We see some of the gravely mentally ill who improve under Dr. da Silveira’s care, and we see the hostility on the part of entrenched doctors who see her as a threat and try to sabotage her work. Da Silveira gives her patients as much free rein as possible despite the danger of destructive outbursts. But she doesn’t waiver in her view that patients should be treated as human beings and not as asylum inmates who can be calmed by destroying part of their brains in surgery. We witness the depth of expressions of love they demonstrate when given pets to care for in their living quarters.

Thus the film dramatizes fascinating experiments, and at the end we meet the real Dr. da Silveira at the age of 94, who has some charged comment. She died shortly thereafter in 1999. The film stands as a monument to her ideas, courage and correctness. A Strand Releasing release. Reviewed April 28, 2017.

OBIT  Send This Review to a Friend

When a buddy of mine, Daniel Berman, and I were in college and young firebrands we spoke on a panel and claimed a free press was limited in America by publishers who sometimes tried to squelch stories they didn’t like by burying them on the obituary page. An elderly lady who wrote society stories for the local newspaper raised her hand and said there was nothing wrong with that, exclaiming, “At my age the obituary page is the first page I read.”

I thought of that as I watched “Obit,” the fascinating documentary, directed by Vanessa Gould, examining the people and the process involving the writing of obituaries for the New York Times. It is a skill taken for granted, but very basic to chronicling the lives of important individuals from the high and mighty to other lesser-known persons who have made important contributions to society.

There is the practice of writing advance obits for the famous to have ready even though they may be a long way from death. Then there are the sudden deaths of important individuals that send the obit writers scrambling to have a viable piece ready on a short deadline.

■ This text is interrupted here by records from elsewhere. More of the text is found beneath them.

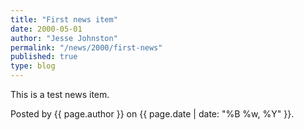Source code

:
 ```yaml
---
title: "First news item"
date: 2000-05-01
author: "Jesse Johnston"
permalink: "/news/2000/first-news"
published: true
type: blog
---
```


This is a test news item.

Posted by {{ page.author }} on {{ page.date | date: "%B %w, %Y" }}.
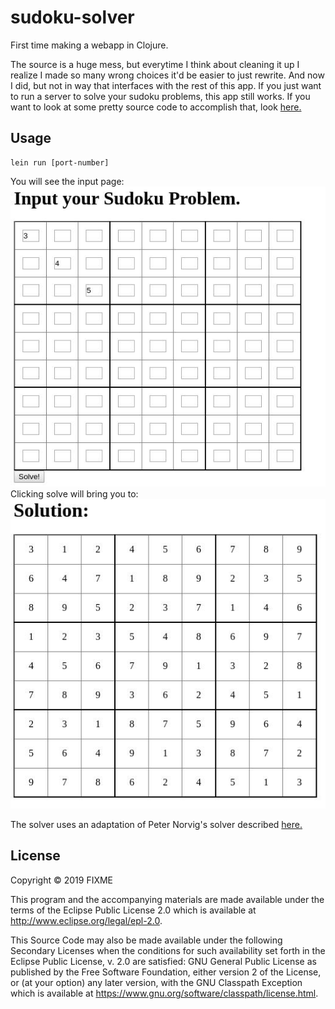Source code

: # sudoku-solver

First time making a webapp in Clojure. 

The source is a huge mess, but everytime I think about cleaning it up I realize I made so many wrong choices it'd be easier to just rewrite. And now I did, but not in way that interfaces with the rest of this app. If you just want to run a server to solve your sudoku problems, this app still works. If you want to look at some pretty source code to accomplish that, look [here.](https://gist.github.com/kawpuh/b7a842af2ca24e8a0c382b88ed1bbb62)
## Usage

```
lein run [port-number]
```
You will see the input page:  
![Input page](./img/input_demo.jpg)  
Clicking solve will bring you to:  
![Output page](./img/output_demo.jpg)  

The solver uses an adaptation of Peter Norvig's solver described [here.](https://norvig.com/sudoku.html)
## License

Copyright © 2019 FIXME

This program and the accompanying materials are made available under the
terms of the Eclipse Public License 2.0 which is available at
http://www.eclipse.org/legal/epl-2.0.

This Source Code may also be made available under the following Secondary
Licenses when the conditions for such availability set forth in the Eclipse
Public License, v. 2.0 are satisfied: GNU General Public License as published by
the Free Software Foundation, either version 2 of the License, or (at your
option) any later version, with the GNU Classpath Exception which is available
at https://www.gnu.org/software/classpath/license.html.
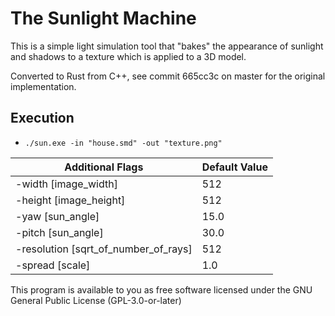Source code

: # The Sunlight Machine

This is a simple light simulation tool that "bakes" the appearance of sunlight
and shadows to a texture which is applied to a 3D model.

Converted to Rust from C++, see commit 665cc3c on master for the original
implementation. 

## Execution
* ```./sun.exe -in "house.smd" -out "texture.png"```

|Additional Flags|Default Value|
|----------------|-------------|
|-width [image_width]|512|
|-height [image_height]|512|
|-yaw [sun_angle]|15.0|
|-pitch [sun_angle]|30.0|
|-resolution [sqrt_of_number_of_rays]|512|
|-spread [scale]|1.0|

This program is available to you as free software licensed under the GNU General Public License (GPL-3.0-or-later)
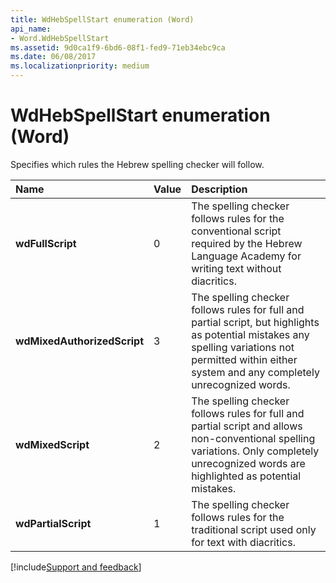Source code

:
 ```yaml
---
title: WdHebSpellStart enumeration (Word)
api_name:
- Word.WdHebSpellStart
ms.assetid: 9d0ca1f9-6bd6-08f1-fed9-71eb34ebc9ca
ms.date: 06/08/2017
ms.localizationpriority: medium
---
```



# WdHebSpellStart enumeration (Word)

Specifies which rules the Hebrew spelling checker will follow.



|Name|Value|Description|
|:-----|:-----|:-----|
| **wdFullScript**|0|The spelling checker follows rules for the conventional script required by the Hebrew Language Academy for writing text without diacritics.|
| **wdMixedAuthorizedScript**|3|The spelling checker follows rules for full and partial script, but highlights as potential mistakes any spelling variations not permitted within either system and any completely unrecognized words.|
| **wdMixedScript**|2|The spelling checker follows rules for full and partial script and allows non-conventional spelling variations. Only completely unrecognized words are highlighted as potential mistakes.|
| **wdPartialScript**|1|The spelling checker follows rules for the traditional script used only for text with diacritics.|

[!include[Support and feedback](~/includes/feedback-boilerplate.md)]
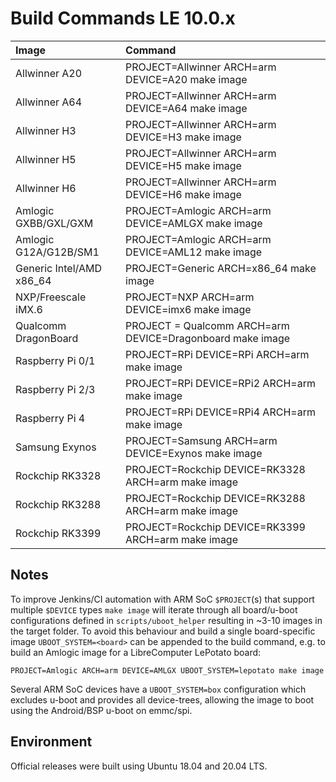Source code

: # Build Commands LE 10.0.x

| Image | Command |
| :--- | :--- |
| Allwinner A20 | PROJECT=Allwinner ARCH=arm DEVICE=A20 make image |
| Allwinner A64 | PROJECT=Allwinner ARCH=arm DEVICE=A64 make image |
| Allwinner H3 | PROJECT=Allwinner ARCH=arm DEVICE=H3 make image |
| Allwinner H5 | PROJECT=Allwinner ARCH=arm DEVICE=H5 make image |
| Allwinner H6 | PROJECT=Allwinner ARCH=arm DEVICE=H6 make image |
| Amlogic GXBB/GXL/GXM | PROJECT=Amlogic ARCH=arm DEVICE=AMLGX make image |
| Amlogic G12A/G12B/SM1 | PROJECT=Amlogic ARCH=arm DEVICE=AML12 make image |
| Generic Intel/AMD x86_64 | PROJECT=Generic ARCH=x86_64 make image |
| NXP/Freescale iMX.6 | PROJECT=NXP ARCH=arm DEVICE=imx6 make image |
| Qualcomm DragonBoard | PROJECT = Qualcomm ARCH=arm DEVICE=Dragonboard make image |
| Raspberry Pi 0/1 | PROJECT=RPi DEVICE=RPi ARCH=arm make image |
| Raspberry Pi 2/3 | PROJECT=RPi DEVICE=RPi2 ARCH=arm make image |
| Raspberry Pi 4 | PROJECT=RPi DEVICE=RPi4 ARCH=arm make image |
| Samsung Exynos | PROJECT=Samsung ARCH=arm DEVICE=Exynos make image |
| Rockchip RK3328 | PROJECT=Rockchip DEVICE=RK3328 ARCH=arm make image |
| Rockchip RK3288 | PROJECT=Rockchip DEVICE=RK3288 ARCH=arm make image |
| Rockchip RK3399 | PROJECT=Rockchip DEVICE=RK3399 ARCH=arm make image |

## Notes

To improve Jenkins/CI automation with ARM SoC `$PROJECT`(s) that support multiple `$DEVICE` types `make image` will iterate through all board/u-boot configurations defined in `scripts/uboot_helper` resulting in ~3-10 images in the target folder. To avoid this behaviour and build a single board-specific image `UBOOT_SYSTEM=<board>` can be appended to the build command, e.g. to build an Amlogic image for a LibreComputer LePotato board:

```
PROJECT=Amlogic ARCH=arm DEVICE=AMLGX UBOOT_SYSTEM=lepotato make image
```

Several ARM SoC devices have a `UBOOT_SYSTEM=box` configuration which excludes u-boot and provides all device-trees, allowing the image to boot using the Android/BSP u-boot on emmc/spi.

## Environment

Official releases were built using Ubuntu 18.04 and 20.04 LTS.
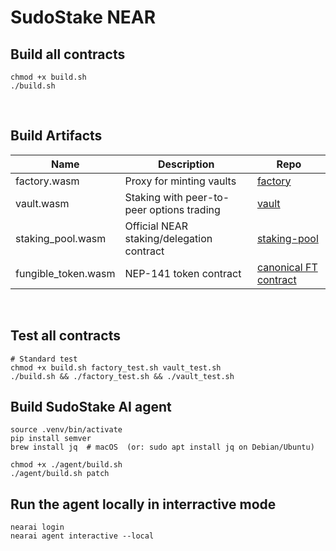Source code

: # SudoStake NEAR

## Build all contracts
```
chmod +x build.sh
./build.sh
```

&nbsp;

## Build Artifacts

| Name     | Description    | Repo     |
|----------|----------------|----------|
| factory.wasm | Proxy for minting vaults | [factory](contracts/factory) |
| vault.wasm | Staking with peer-to-peer options trading | [vault](contracts/vault) |
| staking_pool.wasm  | Official NEAR staking/delegation contract  | [staking-pool](https://github.com/near/core-contracts/tree/master/staking-pool) |
| fungible_token.wasm  | NEP-141 token contract  | [canonical FT contract](https://github.com/near-examples/FT) |

&nbsp;

## Test all contracts
```
# Standard test
chmod +x build.sh factory_test.sh vault_test.sh
./build.sh && ./factory_test.sh && ./vault_test.sh
```

## Build SudoStake AI agent
```
source .venv/bin/activate
pip install semver
brew install jq  # macOS  (or: sudo apt install jq on Debian/Ubuntu)

chmod +x ./agent/build.sh
./agent/build.sh patch
```

## Run the agent locally in interractive mode
```
nearai login
nearai agent interactive --local
```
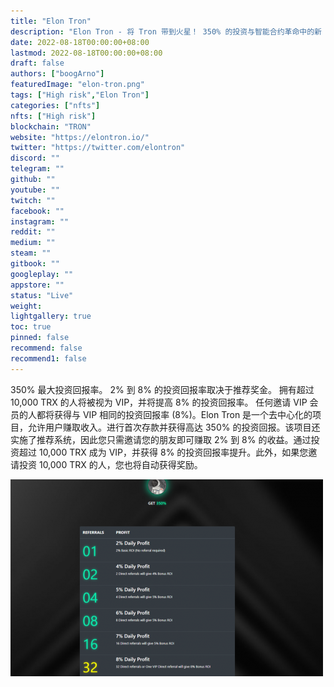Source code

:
 ```yaml
---
title: "Elon Tron"
description: "Elon Tron - 将 Tron 带到火星！ 350% 的投资与智能合约革命中的新 ROI 奖金功能。"
date: 2022-08-18T00:00:00+08:00
lastmod: 2022-08-18T00:00:00+08:00
draft: false
authors: ["boogArno"]
featuredImage: "elon-tron.png"
tags: ["High risk","Elon Tron"]
categories: ["nfts"]
nfts: ["High risk"]
blockchain: "TRON"
website: "https://elontron.io/"
twitter: "https://twitter.com/elontron"
discord: ""
telegram: ""
github: ""
youtube: ""
twitch: ""
facebook: ""
instagram: ""
reddit: ""
medium: ""
steam: ""
gitbook: ""
googleplay: ""
appstore: ""
status: "Live"
weight: 
lightgallery: true
toc: true
pinned: false
recommend: false
recommend1: false
---
```

350% 最大投资回报率。
2% 到 8% 的投资回报率取决于推荐奖金。
拥有超过 10,000 TRX 的人将被视为 VIP，并将提高 8% 的投资回报率。
任何邀请 VIP 会员的人都将获得与 VIP 相同的投资回报率 (8%)。Elon Tron 是一个去中心化的项目，允许用户赚取收入。进行首次存款并获得高达 350% 的投资回报。该项目还实施了推荐系统，因此您只需邀请您的朋友即可赚取 2% 到 8% 的收益。通过投资超过 10,000 TRX 成为 VIP，并获得 8% 的投资回报率提升。此外，如果您邀请投资 10,000 TRX 的人，您也将自动获得奖励。

![elontron-dapp-high-risk-tron-image1-500x315_60cfc3bbac540093f165f18e7d1cfaab](elontron-dapp-high-risk-tron-image1-500x315_60cfc3bbac540093f165f18e7d1cfaab.png)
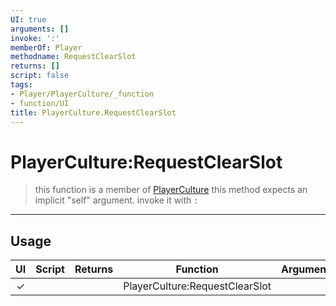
 ```yaml
---
UI: true
arguments: []
invoke: ':'
memberOf: Player
methodname: RequestClearSlot
returns: []
script: false
tags:
- Player/PlayerCulture/_function
- function/UI
title: PlayerCulture.RequestClearSlot
---
```

# PlayerCulture:RequestClearSlot
> this function is a member of [PlayerCulture](civ-6/lua/PlayerCulture.md)
> this method expects an implicit "self" argument. invoke it with `:`
-----
## Usage
|  UI | Script | Returns | Function | Arguments |
|:---:|:------:|-------:|:--------:|:---------|
|✓| ||PlayerCulture:RequestClearSlot||
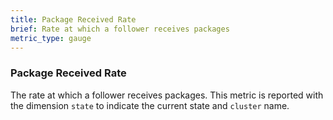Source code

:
 ```yaml
---
title: Package Received Rate
brief: Rate at which a follower receives packages
metric_type: gauge
---
```

### Package Received Rate
The rate at which a follower receives packages. This metric is reported with the dimension `state` to indicate the current state and `cluster` name.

We meet key people, including, among others, William McDonald, obituaries desk editor, and writer Bruce Weber (since retired), who help us by explaining what goes on at the venerable Times. Others in the film include writer William Grimes, former obit writer Douglas Martin, Margalit Fox, obituaries senior writer and Peter Keepnews, assistant obituaries editor, all of whom help complete the picture of the care with which obituaries are researched and composed and the seriousness of the job.

A vast morgue of clippings has been built at the Times over the years and these clips provide handy sources. There is also the problem of weighing how much space to give to one subject in relation to another, or whether someone gets space at all. Timelines are important too. If the news of a death comes in belatedly a decision might be made that it is too late to run an obit.

The film gets somewhat repetitious, but it is mostly an intriguing look into a vital corner of the newspaper business charged with ultimately evaluating who’s who when deaths occur.

I recall that in Neil Simon’s comedy “The Sunshine Boys” there was a funny line when someone hears of a show biz death and asks where the person died. “In ‘Variety’” was the answer. One might also quip that in New York if the person doesn’t die in the New York Times. he or she isn’t officially gone. A Kino Lorber release. Reviewed April 26, 2017.